── Task data ──

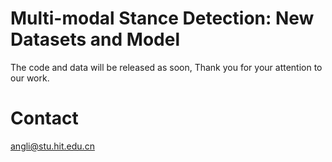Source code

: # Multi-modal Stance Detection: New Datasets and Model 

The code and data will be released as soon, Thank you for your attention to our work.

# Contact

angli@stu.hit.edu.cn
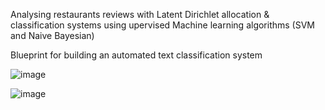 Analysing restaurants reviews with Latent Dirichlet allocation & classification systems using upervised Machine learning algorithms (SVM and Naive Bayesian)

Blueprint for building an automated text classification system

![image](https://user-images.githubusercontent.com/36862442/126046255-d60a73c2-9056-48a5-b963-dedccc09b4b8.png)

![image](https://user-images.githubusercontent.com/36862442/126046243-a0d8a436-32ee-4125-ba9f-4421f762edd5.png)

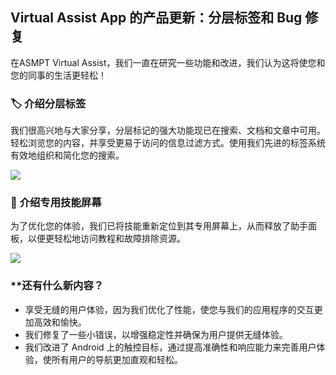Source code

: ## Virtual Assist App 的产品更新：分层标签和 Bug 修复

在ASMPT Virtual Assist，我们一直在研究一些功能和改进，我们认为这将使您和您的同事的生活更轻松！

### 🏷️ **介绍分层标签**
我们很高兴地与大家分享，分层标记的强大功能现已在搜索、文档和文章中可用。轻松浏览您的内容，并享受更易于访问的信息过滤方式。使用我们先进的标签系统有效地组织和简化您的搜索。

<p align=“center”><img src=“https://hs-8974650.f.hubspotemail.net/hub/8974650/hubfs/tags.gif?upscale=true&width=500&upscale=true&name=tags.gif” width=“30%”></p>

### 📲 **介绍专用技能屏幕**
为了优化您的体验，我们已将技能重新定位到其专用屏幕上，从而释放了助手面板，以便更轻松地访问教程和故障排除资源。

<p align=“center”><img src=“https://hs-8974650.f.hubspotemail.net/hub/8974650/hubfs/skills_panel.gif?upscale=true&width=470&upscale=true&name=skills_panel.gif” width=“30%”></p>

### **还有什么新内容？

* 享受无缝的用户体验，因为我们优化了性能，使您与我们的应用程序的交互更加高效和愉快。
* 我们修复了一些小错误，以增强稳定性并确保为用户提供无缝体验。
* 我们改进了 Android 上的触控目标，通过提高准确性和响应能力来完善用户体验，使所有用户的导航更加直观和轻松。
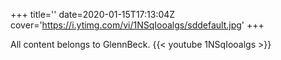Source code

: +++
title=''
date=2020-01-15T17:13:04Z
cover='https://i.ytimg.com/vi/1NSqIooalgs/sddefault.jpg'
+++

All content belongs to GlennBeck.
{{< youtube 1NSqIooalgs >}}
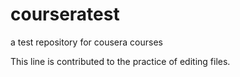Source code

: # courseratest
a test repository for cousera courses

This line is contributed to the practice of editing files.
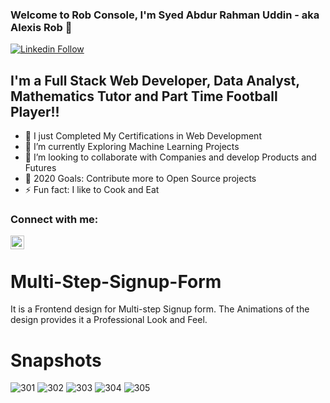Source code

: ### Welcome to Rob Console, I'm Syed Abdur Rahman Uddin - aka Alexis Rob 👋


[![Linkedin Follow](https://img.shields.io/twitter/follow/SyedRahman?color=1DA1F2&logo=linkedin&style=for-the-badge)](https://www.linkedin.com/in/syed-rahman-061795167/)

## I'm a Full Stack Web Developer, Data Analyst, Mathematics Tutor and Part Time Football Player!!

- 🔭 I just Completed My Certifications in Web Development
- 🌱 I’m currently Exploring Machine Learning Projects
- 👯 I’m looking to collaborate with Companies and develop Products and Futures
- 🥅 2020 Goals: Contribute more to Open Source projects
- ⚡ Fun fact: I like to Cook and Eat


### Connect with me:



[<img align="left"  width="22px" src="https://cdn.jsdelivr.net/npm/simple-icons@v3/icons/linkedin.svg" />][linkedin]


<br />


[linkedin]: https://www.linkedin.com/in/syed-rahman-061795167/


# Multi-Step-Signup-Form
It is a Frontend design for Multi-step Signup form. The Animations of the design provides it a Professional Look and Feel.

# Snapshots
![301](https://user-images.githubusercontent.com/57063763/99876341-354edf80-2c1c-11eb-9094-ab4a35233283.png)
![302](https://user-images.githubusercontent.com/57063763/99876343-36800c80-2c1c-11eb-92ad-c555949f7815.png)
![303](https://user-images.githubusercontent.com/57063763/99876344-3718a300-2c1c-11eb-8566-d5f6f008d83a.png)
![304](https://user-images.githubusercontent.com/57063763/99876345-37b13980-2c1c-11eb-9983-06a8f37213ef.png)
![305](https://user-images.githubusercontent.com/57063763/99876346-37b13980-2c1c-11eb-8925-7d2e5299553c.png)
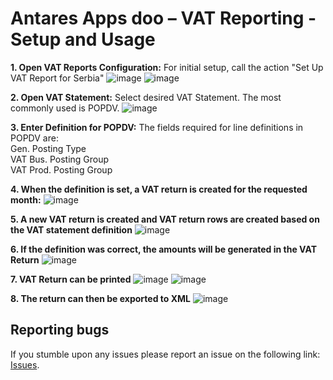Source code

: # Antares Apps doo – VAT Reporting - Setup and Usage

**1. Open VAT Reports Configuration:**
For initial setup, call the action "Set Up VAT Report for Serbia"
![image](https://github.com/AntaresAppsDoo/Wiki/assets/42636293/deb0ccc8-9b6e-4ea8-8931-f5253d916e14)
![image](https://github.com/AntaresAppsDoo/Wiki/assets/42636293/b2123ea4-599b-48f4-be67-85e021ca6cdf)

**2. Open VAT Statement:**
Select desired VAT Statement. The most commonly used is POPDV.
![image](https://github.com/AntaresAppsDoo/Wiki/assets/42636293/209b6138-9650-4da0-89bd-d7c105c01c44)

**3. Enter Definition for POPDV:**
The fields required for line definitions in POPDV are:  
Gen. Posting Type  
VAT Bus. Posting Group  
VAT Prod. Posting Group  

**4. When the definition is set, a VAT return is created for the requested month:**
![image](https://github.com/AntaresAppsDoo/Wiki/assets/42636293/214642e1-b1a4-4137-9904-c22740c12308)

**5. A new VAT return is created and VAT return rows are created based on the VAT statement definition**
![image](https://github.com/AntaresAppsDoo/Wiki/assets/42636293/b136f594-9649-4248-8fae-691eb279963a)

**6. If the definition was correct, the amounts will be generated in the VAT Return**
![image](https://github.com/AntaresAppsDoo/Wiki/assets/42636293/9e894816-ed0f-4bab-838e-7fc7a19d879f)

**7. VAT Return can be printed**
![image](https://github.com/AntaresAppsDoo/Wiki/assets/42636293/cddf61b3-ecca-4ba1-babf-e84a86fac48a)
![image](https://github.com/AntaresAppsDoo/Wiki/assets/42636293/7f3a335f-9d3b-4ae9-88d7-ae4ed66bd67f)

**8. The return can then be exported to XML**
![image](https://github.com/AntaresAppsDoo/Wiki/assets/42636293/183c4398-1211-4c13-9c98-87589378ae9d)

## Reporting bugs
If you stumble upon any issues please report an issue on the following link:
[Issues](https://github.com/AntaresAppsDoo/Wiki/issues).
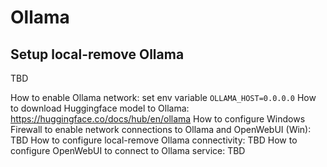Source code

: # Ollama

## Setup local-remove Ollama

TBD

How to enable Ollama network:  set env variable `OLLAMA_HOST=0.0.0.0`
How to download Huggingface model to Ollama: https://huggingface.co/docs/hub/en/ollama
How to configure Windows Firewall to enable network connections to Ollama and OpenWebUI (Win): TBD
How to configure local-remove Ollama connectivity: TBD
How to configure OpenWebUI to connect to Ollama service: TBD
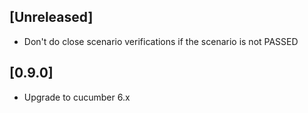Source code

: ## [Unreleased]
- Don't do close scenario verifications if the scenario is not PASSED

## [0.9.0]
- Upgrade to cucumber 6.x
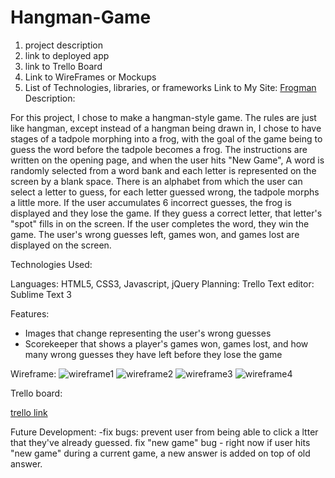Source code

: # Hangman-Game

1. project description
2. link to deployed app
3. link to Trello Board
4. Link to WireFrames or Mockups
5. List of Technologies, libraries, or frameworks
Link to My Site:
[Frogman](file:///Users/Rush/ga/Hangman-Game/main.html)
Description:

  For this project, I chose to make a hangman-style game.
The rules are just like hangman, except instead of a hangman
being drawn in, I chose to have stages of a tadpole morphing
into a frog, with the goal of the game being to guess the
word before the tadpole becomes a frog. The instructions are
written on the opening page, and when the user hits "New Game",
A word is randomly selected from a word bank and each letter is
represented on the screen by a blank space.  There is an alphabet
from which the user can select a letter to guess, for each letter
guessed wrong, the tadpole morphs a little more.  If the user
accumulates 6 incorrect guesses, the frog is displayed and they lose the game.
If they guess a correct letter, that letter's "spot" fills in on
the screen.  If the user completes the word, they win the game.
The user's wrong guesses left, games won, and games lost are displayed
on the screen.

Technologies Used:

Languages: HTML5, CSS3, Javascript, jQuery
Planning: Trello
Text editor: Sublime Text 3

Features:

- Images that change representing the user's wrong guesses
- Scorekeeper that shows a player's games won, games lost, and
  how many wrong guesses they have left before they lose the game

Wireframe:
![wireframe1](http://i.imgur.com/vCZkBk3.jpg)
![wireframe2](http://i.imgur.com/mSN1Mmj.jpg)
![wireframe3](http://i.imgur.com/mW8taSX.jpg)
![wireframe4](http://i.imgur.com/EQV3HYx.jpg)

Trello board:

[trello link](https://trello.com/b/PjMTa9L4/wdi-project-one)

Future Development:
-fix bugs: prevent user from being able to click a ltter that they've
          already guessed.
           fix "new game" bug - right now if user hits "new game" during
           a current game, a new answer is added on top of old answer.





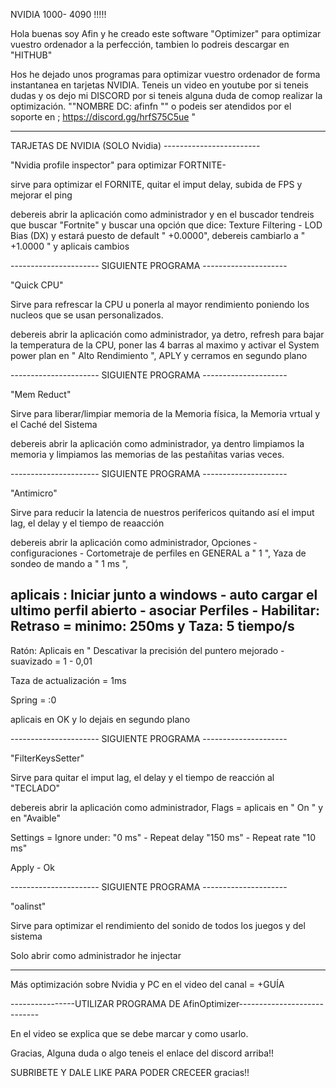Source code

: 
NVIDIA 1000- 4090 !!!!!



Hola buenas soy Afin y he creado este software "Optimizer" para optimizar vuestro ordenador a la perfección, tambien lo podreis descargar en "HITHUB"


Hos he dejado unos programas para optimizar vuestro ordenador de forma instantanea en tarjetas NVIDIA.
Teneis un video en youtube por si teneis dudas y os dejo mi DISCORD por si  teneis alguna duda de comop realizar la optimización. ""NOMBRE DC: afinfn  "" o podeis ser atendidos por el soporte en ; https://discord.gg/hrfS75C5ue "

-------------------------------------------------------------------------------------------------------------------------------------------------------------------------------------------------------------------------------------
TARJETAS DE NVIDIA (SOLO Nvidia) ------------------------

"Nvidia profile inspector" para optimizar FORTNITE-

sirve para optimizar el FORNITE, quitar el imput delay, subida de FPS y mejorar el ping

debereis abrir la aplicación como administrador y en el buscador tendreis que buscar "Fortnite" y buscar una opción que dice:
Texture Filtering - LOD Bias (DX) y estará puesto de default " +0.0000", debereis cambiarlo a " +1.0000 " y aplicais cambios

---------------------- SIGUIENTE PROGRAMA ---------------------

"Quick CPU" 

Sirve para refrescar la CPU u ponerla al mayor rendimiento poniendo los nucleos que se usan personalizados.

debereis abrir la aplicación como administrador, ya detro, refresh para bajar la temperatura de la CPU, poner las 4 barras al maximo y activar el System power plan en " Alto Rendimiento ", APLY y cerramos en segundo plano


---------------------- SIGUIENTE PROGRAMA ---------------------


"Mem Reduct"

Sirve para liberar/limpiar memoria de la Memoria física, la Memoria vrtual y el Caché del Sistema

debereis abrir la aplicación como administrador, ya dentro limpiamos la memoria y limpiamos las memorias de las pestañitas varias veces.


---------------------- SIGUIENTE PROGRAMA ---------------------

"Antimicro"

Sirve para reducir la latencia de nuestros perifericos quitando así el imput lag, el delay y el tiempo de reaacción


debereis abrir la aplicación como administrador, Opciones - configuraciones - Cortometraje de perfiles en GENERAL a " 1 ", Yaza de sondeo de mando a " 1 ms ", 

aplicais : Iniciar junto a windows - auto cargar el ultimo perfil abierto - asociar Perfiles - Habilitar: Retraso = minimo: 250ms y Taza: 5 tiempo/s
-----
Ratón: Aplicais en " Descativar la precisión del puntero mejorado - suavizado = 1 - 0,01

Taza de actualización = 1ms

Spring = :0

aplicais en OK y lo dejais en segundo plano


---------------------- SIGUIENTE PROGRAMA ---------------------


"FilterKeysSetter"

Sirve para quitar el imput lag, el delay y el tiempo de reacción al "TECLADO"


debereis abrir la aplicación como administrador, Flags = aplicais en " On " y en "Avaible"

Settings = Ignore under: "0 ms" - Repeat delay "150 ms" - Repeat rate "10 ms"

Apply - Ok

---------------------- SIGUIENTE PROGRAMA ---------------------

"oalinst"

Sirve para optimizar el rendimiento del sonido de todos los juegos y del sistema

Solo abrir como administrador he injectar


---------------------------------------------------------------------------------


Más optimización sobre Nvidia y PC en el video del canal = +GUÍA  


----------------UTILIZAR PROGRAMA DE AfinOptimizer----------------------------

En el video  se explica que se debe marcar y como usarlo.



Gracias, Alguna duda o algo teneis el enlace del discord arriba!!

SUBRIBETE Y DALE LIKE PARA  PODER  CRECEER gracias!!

───

Starting with the first line of the data, transcribe every line exactly through the one containing "a test repository for cousera courses". No pictures go in.

Source code

: # Multi-modal Stance Detection: New Datasets and Model 

The code and data will be released as soon, Thank you for your attention to our work.

# Contact

angli@stu.hit.edu.cn
 Analysing restaurants reviews with Latent Dirichlet allocation & classification systems using upervised Machine learning algorithms (SVM and Naive Bayesian)

Blueprint for building an automated text classification system

![image](https://user-images.githubusercontent.com/36862442/126046255-d60a73c2-9056-48a5-b963-dedccc09b4b8.png)

![image](https://user-images.githubusercontent.com/36862442/126046243-a0d8a436-32ee-4125-ba9f-4421f762edd5.png)

Source code

: ## Virtual Assist App 的产品更新：分层标签和 Bug 修复

在ASMPT Virtual Assist，我们一直在研究一些功能和改进，我们认为这将使您和您的同事的生活更轻松！

### 🏷️ **介绍分层标签**
我们很高兴地与大家分享，分层标记的强大功能现已在搜索、文档和文章中可用。轻松浏览您的内容，并享受更易于访问的信息过滤方式。使用我们先进的标签系统有效地组织和简化您的搜索。

<p align=“center”><img src=“https://hs-8974650.f.hubspotemail.net/hub/8974650/hubfs/tags.gif?upscale=true&width=500&upscale=true&name=tags.gif” width=“30%”></p>

### 📲 **介绍专用技能屏幕**
为了优化您的体验，我们已将技能重新定位到其专用屏幕上，从而释放了助手面板，以便更轻松地访问教程和故障排除资源。

<p align=“center”><img src=“https://hs-8974650.f.hubspotemail.net/hub/8974650/hubfs/skills_panel.gif?upscale=true&width=470&upscale=true&name=skills_panel.gif” width=“30%”></p>

### **还有什么新内容？

* 享受无缝的用户体验，因为我们优化了性能，使您与我们的应用程序的交互更加高效和愉快。
* 我们修复了一些小错误，以增强稳定性并确保为用户提供无缝体验。
* 我们改进了 Android 上的触控目标，通过提高准确性和响应能力来完善用户体验，使所有用户的导航更加直观和轻松。
Source code

: +++
title=''
date=2020-01-15T17:13:04Z
cover='https://i.ytimg.com/vi/1NSqIooalgs/sddefault.jpg'
+++

All content belongs to GlennBeck.
{{< youtube 1NSqIooalgs >}}
Source code

: # courseratest
a test repository for cousera courses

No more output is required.